Moi, comme les chiens, j'éprouve le besoin de l'infini... Je ne puis,
je ne puis contenter ce besoin! Je suis fils de l'homme et de la femme,
d'après ce qu'on m'a dit. Ça m'étonne... je croyais
être davantage! Au reste, que m'importe d'où je viens? Moi,
si cela avait pu dépendre de ma volonté, j'aurais voulu être
plutôt le fils de la femelle du requin, dont la faim est amie des
tempêtes, et du tigre, à la cruauté reconnue: je ne serais
pas si méchant. Vous, qui me regardez, éloignez-vous
de moi, car mon haleine exhale un souffle empoisonné.
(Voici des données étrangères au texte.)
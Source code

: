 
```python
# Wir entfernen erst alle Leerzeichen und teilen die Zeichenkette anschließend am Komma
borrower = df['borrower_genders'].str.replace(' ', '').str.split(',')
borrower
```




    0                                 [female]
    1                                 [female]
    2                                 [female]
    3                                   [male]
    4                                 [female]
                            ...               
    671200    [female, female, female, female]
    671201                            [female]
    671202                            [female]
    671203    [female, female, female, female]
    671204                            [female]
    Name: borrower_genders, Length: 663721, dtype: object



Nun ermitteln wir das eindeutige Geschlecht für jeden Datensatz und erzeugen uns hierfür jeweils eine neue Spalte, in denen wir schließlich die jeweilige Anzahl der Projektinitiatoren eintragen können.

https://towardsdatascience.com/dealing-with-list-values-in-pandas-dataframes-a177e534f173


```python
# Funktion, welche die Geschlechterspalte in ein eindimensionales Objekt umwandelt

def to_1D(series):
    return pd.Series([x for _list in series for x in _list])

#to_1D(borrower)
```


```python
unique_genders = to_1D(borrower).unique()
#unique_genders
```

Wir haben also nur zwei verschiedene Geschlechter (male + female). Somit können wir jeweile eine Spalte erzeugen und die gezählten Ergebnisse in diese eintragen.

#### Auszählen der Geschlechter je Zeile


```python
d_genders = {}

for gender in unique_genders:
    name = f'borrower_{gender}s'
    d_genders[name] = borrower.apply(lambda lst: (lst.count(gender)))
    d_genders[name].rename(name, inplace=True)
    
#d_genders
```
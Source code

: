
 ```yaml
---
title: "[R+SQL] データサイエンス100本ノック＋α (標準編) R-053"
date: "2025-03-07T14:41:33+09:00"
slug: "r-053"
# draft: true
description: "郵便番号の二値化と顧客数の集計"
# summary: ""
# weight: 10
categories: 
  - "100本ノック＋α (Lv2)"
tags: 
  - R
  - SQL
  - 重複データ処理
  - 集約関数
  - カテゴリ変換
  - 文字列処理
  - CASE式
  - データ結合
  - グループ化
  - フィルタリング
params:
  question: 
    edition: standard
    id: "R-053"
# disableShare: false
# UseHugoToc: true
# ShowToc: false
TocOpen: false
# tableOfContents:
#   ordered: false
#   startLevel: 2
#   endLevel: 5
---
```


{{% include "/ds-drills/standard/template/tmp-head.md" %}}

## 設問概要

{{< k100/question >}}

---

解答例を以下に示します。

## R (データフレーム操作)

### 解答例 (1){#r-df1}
Nul n'a encore
vu les rides vertes de mon front; ni les os en saillie de ma figure maigre,
pareils aux arêtes de quelque grand poisson, ou aux rochers couvrant
les rivages de la mer, ou aux abruptes montagnes alpestres, que je parcourus
souvent, quand j'avais sur ma tête des cheveux d'une autre couleur.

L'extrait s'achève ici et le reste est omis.